Start of INFORMATION SHOWN

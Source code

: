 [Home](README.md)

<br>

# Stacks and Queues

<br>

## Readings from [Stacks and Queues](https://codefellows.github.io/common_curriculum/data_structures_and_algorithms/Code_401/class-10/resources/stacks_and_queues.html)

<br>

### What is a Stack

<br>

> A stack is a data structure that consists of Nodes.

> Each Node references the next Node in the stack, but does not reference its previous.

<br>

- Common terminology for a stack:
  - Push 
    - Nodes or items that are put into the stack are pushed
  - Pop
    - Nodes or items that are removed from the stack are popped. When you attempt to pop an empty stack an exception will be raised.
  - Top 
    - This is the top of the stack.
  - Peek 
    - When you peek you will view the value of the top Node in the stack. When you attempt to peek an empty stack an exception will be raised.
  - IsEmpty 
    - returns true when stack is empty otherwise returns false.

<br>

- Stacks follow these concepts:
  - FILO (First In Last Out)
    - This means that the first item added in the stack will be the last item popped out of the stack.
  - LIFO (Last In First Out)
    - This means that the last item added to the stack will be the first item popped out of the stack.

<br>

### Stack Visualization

End of INFORMATION SHOWN

#### [ACTIVITY]
Determine how many lines of the data above contain the string "exception", and give the result with nothing else.

#### [ANSWER SECTION]
2